Following the initial success of SAR by NMR, the SHAPES approach was developed by Fejzo et al (23) using NMR to detect binding between ligand and protein, using a limited but diverse library of 132 small compounds that could be applied to larger molecular weight target molecules. The SHAPES approach differs from SAR by NMR in its use of scaffold compounds derived from known therapeutic agents, and it does not require isotopic labeling. The objective of the team was to design a fragment library that optimized a large number of factors in terms of cost, synthetic accessibility, solubility, separation of NMR peaks and diversity. These scaffold compounds in the SHAPES fragment library were composed of rings, linkers and side chains broken down from ‘drug-like’ therapeutic compounds. The final library was composed of small molecules ranging in molecular weight 68-341Da, with 6-22 heavy atoms and a calculated logP of –2.2 to 5.5. The candidate fragments were also required to be able to yield a simple, well-resolved 1H NMR spectrum and at possess at least two protons within 5A of each other for NMR-based fragment screening.
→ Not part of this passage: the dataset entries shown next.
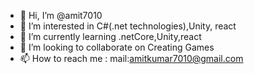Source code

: - 👋 Hi, I’m @amit7010
- 👀 I’m interested in C#(.net technologies),Unity, react
- 🌱 I’m currently learning .netCore,Unity,react
- 💞️ I’m looking to collaborate on Creating Games
- 📫 How to reach me : mail:amitkumar7010@gmail.com

<!---
amit7010/amit7010 is a ✨ special ✨ repository because its `README.md` (this file) appears on your GitHub profile.
You can click the Preview link to take a look at your changes.
--->
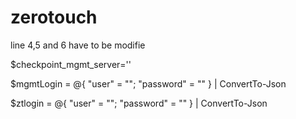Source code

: # zerotouch
line 4,5 and 6 have to be modifie
  
  $checkpoint_mgmt_server='<management server ip address>'
  
  $mgmtLogin = @{ "user" = "<user name>";  "password" = "<password>" } | ConvertTo-Json
  
  $ztlogin = @{ "user" = "<zero touch username>";  "password" = "<password>" } | ConvertTo-Json
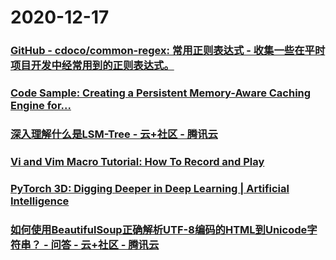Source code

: 
# 2020-12-17

### [GitHub - cdoco/common-regex: 常用正则表达式 - 收集一些在平时项目开发中经常用到的正则表达式。](https://github.com/cdoco/common-regex)

### [Code Sample: Creating a Persistent Memory-Aware Caching Engine for...](https://www.intel.com/content/www/us/en/develop/articles/code-sample-creating-a-persistent-memory-aware-caching-engine-for-pmemkv-a-local-embedded.html)

### [深入理解什么是LSM-Tree - 云+社区 - 腾讯云](https://cloud.tencent.com/developer/article/1441835)

### [Vi and Vim Macro Tutorial: How To Record and Play](https://www.thegeekstuff.com/2009/01/vi-and-vim-macro-tutorial-how-to-record-and-play/)

### [PyTorch 3D: Digging Deeper in Deep Learning | Artificial Intelligence](https://www.artiba.org/blog/pytorch-3d-digging-deeper-in-deep-learning)

### [如何使用BeautifulSoup正确解析UTF-8编码的HTML到Unicode字符串？ - 问答 - 云+社区 - 腾讯云](https://cloud.tencent.com/developer/ask/85353)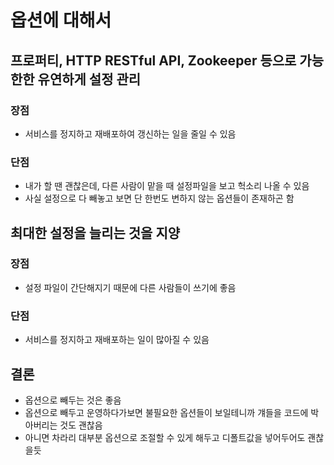 # 옵션에 대해서

## 프로퍼티, HTTP RESTful API, Zookeeper 등으로 가능한한 유연하게 설정 관리
### 장점
- 서비스를 정지하고 재배포하여 갱신하는 일을 줄일 수 있음

### 단점
- 내가 할 땐 괜찮은데, 다른 사람이 맡을 때 설정파일을 보고 헉소리 나올 수 있음
- 사실 설정으로 다 빼놓고 보면 단 한번도 변하지 않는 옵션들이 존재하곤 함

## 최대한 설정을 늘리는 것을 지양
### 장점
- 설정 파일이 간단해지기 때문에 다른 사람들이 쓰기에 좋음

### 단점
- 서비스를 정지하고 재배포하는 일이 많아질 수 있음

## 결론
- 옵션으로 빼두는 것은 좋음
- 옵션으로 빼두고 운영하다가보면 불필요한 옵션들이 보일테니까 걔들을 코드에 박아버리는 것도 괜찮음
- 아니면 차라리 대부분 옵션으로 조절할 수 있게 해두고 디폴트값을 넣어두어도 괜찮을듯
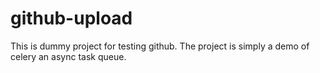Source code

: # github-upload

This is dummy project for testing github.
The project is simply a demo of celery an async task queue.
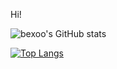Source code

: Hi!

![bexoo's GitHub stats](https://github-readme-stats.vercel.app/api?username=bexoo&count_private=true)

[![Top Langs](https://github-readme-stats.vercel.app/api/top-langs/?username=bexoo)](https://github.com/anuraghazra/github-readme-stats)

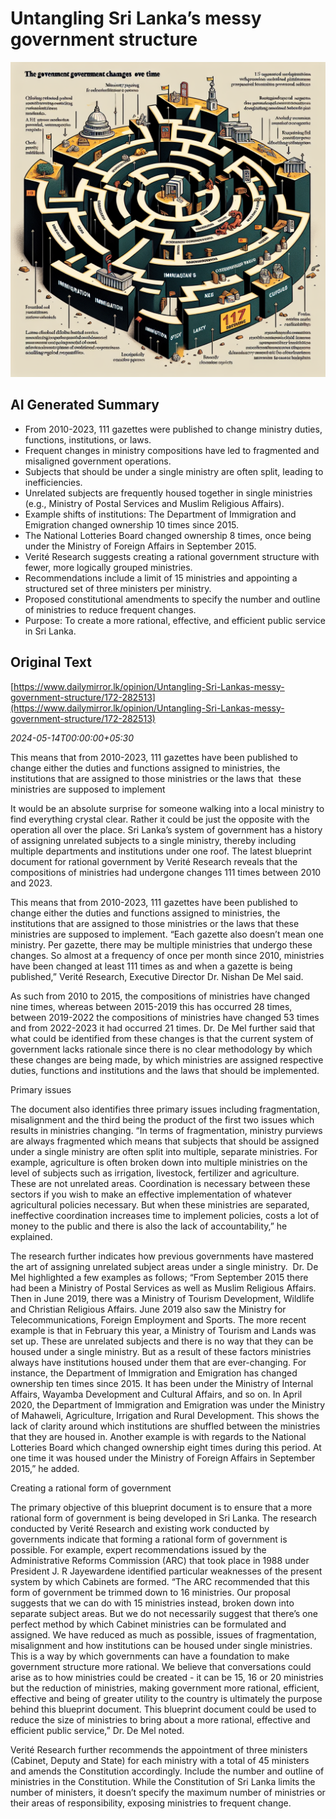 # Untangling Sri Lanka’s messy government structure

![AI Image](ai_image.png)

## AI Generated Summary

- From 2010-2023, 111 gazettes were published to change ministry duties, functions, institutions, or laws.
- Frequent changes in ministry compositions have led to fragmented and misaligned government operations.
- Subjects that should be under a single ministry are often split, leading to inefficiencies.
- Unrelated subjects are frequently housed together in single ministries (e.g., Ministry of Postal Services and Muslim Religious Affairs).
- Example shifts of institutions: The Department of Immigration and Emigration changed ownership 10 times since 2015.
- The National Lotteries Board changed ownership 8 times, once being under the Ministry of Foreign Affairs in September 2015.
- Verité Research suggests creating a rational government structure with fewer, more logically grouped ministries.
- Recommendations include a limit of 15 ministries and appointing a structured set of three ministers per ministry.
- Proposed constitutional amendments to specify the number and outline of ministries to reduce frequent changes.
- Purpose: To create a more rational, effective, and efficient public service in Sri Lanka.

## Original Text

[https://www.dailymirror.lk/opinion/Untangling-Sri-Lankas-messy-government-structure/172-282513](https://www.dailymirror.lk/opinion/Untangling-Sri-Lankas-messy-government-structure/172-282513)

*2024-05-14T00:00:00+05:30*

This means that from 2010-2023, 111 gazettes have been published to  change either the duties and functions assigned to ministries, the  institutions that are assigned to those ministries or the laws that  these ministries are supposed to implement

It would be an absolute surprise for someone walking into a local ministry to find everything crystal clear. Rather it could be just the opposite with the operation all over the place. Sri Lanka’s system of government has a history of assigning unrelated subjects to a single ministry, thereby including multiple departments and institutions under one roof. The latest blueprint document for rational government by Verité Research reveals that the compositions of ministries had undergone changes 111 times between 2010 and 2023. 

This means that from 2010-2023, 111 gazettes have been published to change either the duties and functions assigned to ministries, the institutions that are assigned to those ministries or the laws that these ministries are supposed to implement. “Each gazette also doesn’t mean one ministry. Per gazette, there may be multiple ministries that undergo these changes. So almost at a frequency of once per month since 2010, ministries have been changed at least 111 times as and when a gazette is being published,” Verité Research, Executive Director Dr. Nishan De Mel said.  

As such from 2010 to 2015, the compositions of ministries have changed nine times, whereas between 2015-2019 this has occurred 28 times, between 2019-2022 the compositions of ministries have changed 53 times and from 2022-2023 it had occurred 21 times. Dr. De Mel further said that what could be identified from these changes is that the current system of government lacks rationale since there is no clear methodology by which these changes are being made, by which ministries are assigned respective duties, functions and institutions and the laws that should be implemented. 

Primary issues

The document also identifies three primary issues including fragmentation, misalignment and the third being the product of the first two issues which results in ministries changing. “In terms of fragmentation, ministry purviews are always fragmented which means that subjects that should be assigned under a single ministry are often split into multiple, separate ministries. For example, agriculture is often broken down into multiple ministries on the level of subjects such as irrigation, livestock, fertilizer and agriculture. These are not unrelated areas. Coordination is necessary between these sectors if you wish to make an effective implementation of whatever agricultural policies necessary. But when these ministries are separated, ineffective coordination increases time to implement policies, costs a lot of money to the public and there is also the lack of accountability,” he explained. 

The research further indicates how previous governments have mastered the art of assigning unrelated subject areas under a single ministry.  Dr. De Mel highlighted a few examples as follows; “From September 2015 there had been a Ministry of Postal Services as well as Muslim Religious Affairs. Then in June 2019, there was a Ministry of Tourism Development, Wildlife and Christian Religious Affairs. June 2019 also saw the Ministry for Telecommunications, Foreign Employment and Sports. The more recent example is that in February this year, a Ministry of Tourism and Lands was set up. These are unrelated subjects and there is no way that they can be housed under a single ministry. But as a result of these factors ministries always have institutions housed under them that are ever-changing. For instance, the Department of Immigration and Emigration has changed ownership ten times since 2015. It has been under the Ministry of Internal Affairs, Wayamba Development and Cultural Affairs, and so on. In April 2020, the Department of Immigration and Emigration was under the Ministry of Mahaweli, Agriculture, Irrigation and Rural Development. This shows the lack of clarity around which institutions are shuffled between the ministries that they are housed in. Another example is with regards to the National Lotteries Board which changed ownership eight times during this period. At one time it was housed under the Ministry of Foreign Affairs in September 2015,” he added. 

Creating a rational form of government  

The primary objective of this blueprint document is to ensure that a more rational form of government is being developed in Sri Lanka. The research conducted by Verité Research and existing work conducted by governments indicate that forming a rational form of government is possible. For example, expert recommendations issued by the Administrative Reforms Commission (ARC) that took place in 1988 under President J. R Jayewardene identified particular weaknesses of the present system by which Cabinets are formed. “The ARC recommended that this form of government be trimmed down to 16 ministries. Our proposal suggests that we can do with 15 ministries instead, broken down into separate subject areas. But we do not necessarily suggest that there’s one perfect method by which Cabinet ministries can be formulated and assigned. We have reduced as much as possible, issues of fragmentation, misalignment and how institutions can be housed under single ministries. This is a way by which governments can have a foundation to make government structure more rational. We believe that conversations could arise as to how ministries could be created - it can be 15, 16 or 20 ministries but the reduction of ministries, making government more rational, efficient, effective and being of greater utility to the country is ultimately the purpose behind this blueprint document. This blueprint document could be used to reduce the size of ministries to bring about a more rational, effective and efficient public service,” Dr. De Mel noted. 

Verité Research further recommends the appointment of three ministers (Cabinet, Deputy and State) for each ministry with a total of 45 ministers and amends the Constitution accordingly. Include the number and outline of ministries in the Constitution. While the Constitution of Sri Lanka limits the number of ministers, it doesn’t specify the maximum number of ministries or their areas of responsibility, exposing ministries to frequent change. 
Screening of fragment libraries can be either by single compounds, or mixtures of compounds which can result in challenges such as competitive binding which may in turn result in potential hits being missed as well as spectral overlap in 1D NMR. Appropriate selection of mixtures can help to reduce on these challenges in such as in SHAPES by NMR (23). Additionally, the need to use high concentrations of weakly binding small molecules in FBDD, can affect sensitivity in NMR-based studies. This is overcome by using cryogenically cooled probes, miniaturized receiver coils and samples, or enhancing NMR relaxation effects using paramagnetic ions (26).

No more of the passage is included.